GM, ‘Roger and Me’ Take Lumps on ‘Donahue’
FLINT, Mich. — Phil Donahue’s boisterous audience took turns blasting the General Motors Corp. and filmmaker Michael Moore on Monday as they talked about the documentary, “Roger and Me.”
About 2,000 people jammed Whiting Auditorium for a segment of Donahue’s nationally syndicated show that was devoted to Moore’s film.
The crowd included auto workers who accused GM of sending American jobs overseas and Flint boosters who said Moore’s movie made conditions in Flint look worse than they are.
“You showed the slummiest areas,” one woman told Moore.
“Roger and Me” purports to depict what happened to Flint when GM shut down factories in the community, idling 30,000 workers over several years.
In the film, Moore pursues GM Chairman Roger Smith to ask him to come to Flint to see what GM’s layoffs have done to the city.
The documentary, made for $260,000 and released nationwide by Warner Brothers this month, has won several awards and is being touted as a possible Academy Award winner in the best documentary category. But Moore has come under fire by some film critics for misrepresenting some time sequences, such as the span during which layoffs occurred.
Moore, a Flint native, said the message of the movie was that “after 10 years of Reagan and Bush, it’s not morning in America for us. We’re all working harder for less.”

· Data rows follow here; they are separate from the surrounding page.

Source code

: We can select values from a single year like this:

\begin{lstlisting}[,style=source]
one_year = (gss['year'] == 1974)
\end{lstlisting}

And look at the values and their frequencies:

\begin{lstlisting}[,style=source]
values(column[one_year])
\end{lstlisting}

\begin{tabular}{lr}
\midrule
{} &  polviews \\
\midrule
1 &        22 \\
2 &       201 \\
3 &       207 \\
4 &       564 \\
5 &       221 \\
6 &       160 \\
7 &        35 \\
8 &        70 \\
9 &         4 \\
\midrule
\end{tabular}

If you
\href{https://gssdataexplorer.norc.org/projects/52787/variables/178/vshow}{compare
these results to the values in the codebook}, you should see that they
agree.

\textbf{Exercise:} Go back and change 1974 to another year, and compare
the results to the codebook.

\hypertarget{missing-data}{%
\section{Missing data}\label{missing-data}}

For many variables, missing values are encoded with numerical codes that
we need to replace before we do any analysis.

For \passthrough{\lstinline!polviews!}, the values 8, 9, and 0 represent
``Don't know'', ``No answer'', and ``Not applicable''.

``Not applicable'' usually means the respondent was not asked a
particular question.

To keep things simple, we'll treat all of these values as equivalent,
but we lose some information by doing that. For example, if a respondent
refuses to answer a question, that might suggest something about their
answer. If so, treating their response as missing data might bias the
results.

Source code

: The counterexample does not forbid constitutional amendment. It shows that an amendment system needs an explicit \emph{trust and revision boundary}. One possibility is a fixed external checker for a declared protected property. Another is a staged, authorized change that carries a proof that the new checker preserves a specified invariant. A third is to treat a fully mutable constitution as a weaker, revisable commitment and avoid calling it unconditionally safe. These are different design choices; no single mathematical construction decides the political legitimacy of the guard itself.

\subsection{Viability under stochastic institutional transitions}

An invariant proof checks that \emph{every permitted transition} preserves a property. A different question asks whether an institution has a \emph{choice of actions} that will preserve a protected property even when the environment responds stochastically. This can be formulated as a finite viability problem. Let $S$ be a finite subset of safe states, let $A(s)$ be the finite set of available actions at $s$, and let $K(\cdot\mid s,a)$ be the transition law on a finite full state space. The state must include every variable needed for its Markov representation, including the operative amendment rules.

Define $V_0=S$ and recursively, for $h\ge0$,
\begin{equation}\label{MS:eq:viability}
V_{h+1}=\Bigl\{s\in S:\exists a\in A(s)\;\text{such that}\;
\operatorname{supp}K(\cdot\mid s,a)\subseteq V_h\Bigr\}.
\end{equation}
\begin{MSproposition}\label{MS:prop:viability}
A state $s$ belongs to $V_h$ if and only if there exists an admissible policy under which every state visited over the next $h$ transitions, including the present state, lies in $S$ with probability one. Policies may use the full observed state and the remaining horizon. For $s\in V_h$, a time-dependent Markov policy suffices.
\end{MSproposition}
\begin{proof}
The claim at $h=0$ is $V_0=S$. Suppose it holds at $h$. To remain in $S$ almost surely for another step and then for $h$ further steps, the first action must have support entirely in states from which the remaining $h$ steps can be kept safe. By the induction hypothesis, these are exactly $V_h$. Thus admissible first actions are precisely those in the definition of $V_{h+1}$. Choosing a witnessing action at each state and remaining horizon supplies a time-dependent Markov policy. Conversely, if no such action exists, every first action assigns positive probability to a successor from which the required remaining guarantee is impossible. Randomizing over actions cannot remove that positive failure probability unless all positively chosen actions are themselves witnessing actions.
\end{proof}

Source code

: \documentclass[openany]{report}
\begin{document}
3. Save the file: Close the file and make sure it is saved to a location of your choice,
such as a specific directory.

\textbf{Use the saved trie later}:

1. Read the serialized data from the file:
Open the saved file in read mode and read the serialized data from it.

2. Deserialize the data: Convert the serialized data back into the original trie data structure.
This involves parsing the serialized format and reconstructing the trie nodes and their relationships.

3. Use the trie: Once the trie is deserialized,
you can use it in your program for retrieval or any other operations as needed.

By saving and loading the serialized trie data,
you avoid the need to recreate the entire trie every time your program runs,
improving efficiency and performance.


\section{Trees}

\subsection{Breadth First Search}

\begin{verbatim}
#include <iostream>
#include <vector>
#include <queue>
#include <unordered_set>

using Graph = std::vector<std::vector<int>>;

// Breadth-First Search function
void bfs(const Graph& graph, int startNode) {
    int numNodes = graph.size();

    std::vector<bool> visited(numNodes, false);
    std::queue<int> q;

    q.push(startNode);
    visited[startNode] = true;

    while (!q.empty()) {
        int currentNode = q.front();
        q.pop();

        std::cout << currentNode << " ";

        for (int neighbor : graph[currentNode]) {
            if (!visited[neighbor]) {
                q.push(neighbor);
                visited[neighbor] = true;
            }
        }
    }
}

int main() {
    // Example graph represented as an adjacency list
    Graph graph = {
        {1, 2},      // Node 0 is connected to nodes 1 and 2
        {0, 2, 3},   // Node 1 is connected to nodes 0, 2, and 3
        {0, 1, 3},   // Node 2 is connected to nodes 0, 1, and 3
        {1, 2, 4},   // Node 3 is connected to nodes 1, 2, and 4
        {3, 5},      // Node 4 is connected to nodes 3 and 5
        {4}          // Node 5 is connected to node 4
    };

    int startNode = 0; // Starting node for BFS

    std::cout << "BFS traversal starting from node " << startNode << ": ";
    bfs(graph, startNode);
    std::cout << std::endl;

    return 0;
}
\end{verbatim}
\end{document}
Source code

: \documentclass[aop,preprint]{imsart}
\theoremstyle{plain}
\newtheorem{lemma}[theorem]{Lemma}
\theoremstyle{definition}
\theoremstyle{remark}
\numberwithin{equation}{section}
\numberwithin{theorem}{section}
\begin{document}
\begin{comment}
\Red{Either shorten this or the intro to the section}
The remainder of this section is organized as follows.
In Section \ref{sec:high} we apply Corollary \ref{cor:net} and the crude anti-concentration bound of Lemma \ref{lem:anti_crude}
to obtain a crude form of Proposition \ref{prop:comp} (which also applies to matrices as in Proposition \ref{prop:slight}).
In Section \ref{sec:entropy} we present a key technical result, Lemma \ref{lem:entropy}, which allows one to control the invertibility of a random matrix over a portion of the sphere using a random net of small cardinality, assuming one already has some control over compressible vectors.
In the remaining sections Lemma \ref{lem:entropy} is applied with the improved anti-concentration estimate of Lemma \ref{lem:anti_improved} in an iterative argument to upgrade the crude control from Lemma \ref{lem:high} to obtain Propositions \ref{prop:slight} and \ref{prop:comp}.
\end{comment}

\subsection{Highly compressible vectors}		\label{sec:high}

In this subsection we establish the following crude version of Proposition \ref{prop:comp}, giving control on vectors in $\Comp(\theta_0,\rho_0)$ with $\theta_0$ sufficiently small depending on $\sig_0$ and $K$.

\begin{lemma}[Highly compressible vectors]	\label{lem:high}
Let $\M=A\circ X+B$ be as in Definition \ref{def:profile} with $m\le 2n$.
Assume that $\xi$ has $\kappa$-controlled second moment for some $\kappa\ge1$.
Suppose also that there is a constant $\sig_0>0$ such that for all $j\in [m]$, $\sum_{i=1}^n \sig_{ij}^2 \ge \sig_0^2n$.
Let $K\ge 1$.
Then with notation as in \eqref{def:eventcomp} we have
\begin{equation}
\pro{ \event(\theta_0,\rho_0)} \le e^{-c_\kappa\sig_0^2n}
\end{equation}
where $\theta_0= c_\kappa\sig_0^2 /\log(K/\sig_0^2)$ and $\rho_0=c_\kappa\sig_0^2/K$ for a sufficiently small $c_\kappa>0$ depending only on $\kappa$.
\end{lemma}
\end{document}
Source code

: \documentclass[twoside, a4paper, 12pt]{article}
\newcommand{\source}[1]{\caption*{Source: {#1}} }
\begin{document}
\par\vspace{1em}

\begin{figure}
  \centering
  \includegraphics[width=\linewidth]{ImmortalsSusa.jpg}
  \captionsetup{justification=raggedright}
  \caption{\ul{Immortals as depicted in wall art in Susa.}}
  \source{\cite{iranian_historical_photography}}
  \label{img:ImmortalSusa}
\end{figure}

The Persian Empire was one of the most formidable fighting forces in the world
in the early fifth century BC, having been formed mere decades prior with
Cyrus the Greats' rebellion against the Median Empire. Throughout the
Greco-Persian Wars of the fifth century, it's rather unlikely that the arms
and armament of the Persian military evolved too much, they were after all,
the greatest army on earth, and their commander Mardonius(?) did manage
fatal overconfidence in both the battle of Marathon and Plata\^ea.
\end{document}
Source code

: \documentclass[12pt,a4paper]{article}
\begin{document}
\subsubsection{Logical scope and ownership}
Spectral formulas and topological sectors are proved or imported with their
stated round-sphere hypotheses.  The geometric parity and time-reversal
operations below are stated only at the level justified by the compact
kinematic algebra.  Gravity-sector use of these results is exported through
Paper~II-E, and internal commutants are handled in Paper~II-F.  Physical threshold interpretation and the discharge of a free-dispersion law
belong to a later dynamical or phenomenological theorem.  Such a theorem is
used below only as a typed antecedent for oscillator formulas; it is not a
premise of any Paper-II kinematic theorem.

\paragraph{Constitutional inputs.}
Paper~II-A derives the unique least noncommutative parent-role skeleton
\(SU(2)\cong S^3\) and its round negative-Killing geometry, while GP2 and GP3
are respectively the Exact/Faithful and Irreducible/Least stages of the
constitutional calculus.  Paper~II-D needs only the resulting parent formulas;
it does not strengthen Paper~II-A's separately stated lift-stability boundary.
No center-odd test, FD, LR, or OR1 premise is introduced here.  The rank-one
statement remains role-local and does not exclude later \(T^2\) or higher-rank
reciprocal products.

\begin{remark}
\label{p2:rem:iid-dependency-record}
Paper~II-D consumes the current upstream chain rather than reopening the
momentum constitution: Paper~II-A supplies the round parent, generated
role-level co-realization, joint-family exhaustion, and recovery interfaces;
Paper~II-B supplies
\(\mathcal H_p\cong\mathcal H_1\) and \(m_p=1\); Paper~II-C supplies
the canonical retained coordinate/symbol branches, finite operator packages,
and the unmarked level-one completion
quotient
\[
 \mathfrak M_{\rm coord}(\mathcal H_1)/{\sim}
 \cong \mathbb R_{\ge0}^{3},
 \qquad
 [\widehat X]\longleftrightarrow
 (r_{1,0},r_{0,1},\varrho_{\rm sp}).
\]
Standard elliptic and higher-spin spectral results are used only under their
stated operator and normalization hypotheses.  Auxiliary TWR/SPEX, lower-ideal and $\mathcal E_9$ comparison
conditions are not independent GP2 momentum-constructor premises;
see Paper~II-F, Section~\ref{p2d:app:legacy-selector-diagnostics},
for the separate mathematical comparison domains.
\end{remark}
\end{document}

Donahue was scheduled to do a single one-hour show Monday but decided to tape a second show immediately after the first because many in the crowd had yet to be heard after showing up before dawn Monday for the 4 p.m. show.
Donahue said GM declined to send anybody to appear with Moore. The company also asked its dealers not to advertise during the Donahue show about the film, Donahue said.